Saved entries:
══════════

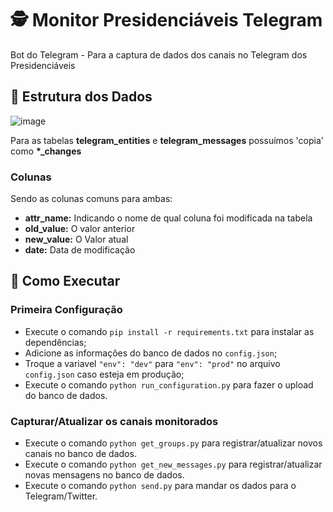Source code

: # 🕵️ Monitor Presidenciáveis Telegram

Bot do Telegram - Para a captura de dados dos canais no Telegram dos Presidenciáveis

## 📝 Estrutura dos Dados

![image](https://user-images.githubusercontent.com/6977257/178580578-ced33dda-6617-4633-b268-8ec87fbf64c4.png)

Para as tabelas **telegram_entities** e **telegram_messages** possuímos 'copia' como **\*\_changes**

### Colunas

Sendo as colunas comuns para ambas:

- **attr_name:** Indicando o nome de qual coluna foi modificada na tabela
- **old_value:** O valor anterior
- **new_value:** O Valor atual
- **date:** Data de modificação

## 🏃 Como Executar

### Primeira Configuração

- Execute o comando `pip install -r requirements.txt` para instalar as dependências;
- Adicione as informações do banco de dados no `config.json`;
- Troque a variavel `"env": "dev"` para `"env": "prod"` no arquivo `config.json` caso esteja em produção;
- Execute o comando `python run_configuration.py` para fazer o upload do banco de dados.

### Capturar/Atualizar os canais monitorados

- Execute o comando `python get_groups.py` para registrar/atualizar novos canais no banco de dados.
- Execute o comando `python get_new_messages.py` para registrar/atualizar novas mensagens no banco de dados.
- Execute o comando `python send.py` para mandar os dados para o Telegram/Twitter.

══════════

> [REQUIRED WORK] Output the line bearing "- Adicione as" along with all the lines after it through the end of the entries, exactly, and no other lines.

> [TASK OUTPUT]
- Adicione as informações do banco de dados no `config.json`;
- Troque a variavel `"env": "dev"` para `"env": "prod"` no arquivo `config.json` caso esteja em produção;
- Execute o comando `python run_configuration.py` para fazer o upload do banco de dados.

### Capturar/Atualizar os canais monitorados

- Execute o comando `python get_groups.py` para registrar/atualizar novos canais no banco de dados.
- Execute o comando `python get_new_messages.py` para registrar/atualizar novas mensagens no banco de dados.
- Execute o comando `python send.py` para mandar os dados para o Telegram/Twitter.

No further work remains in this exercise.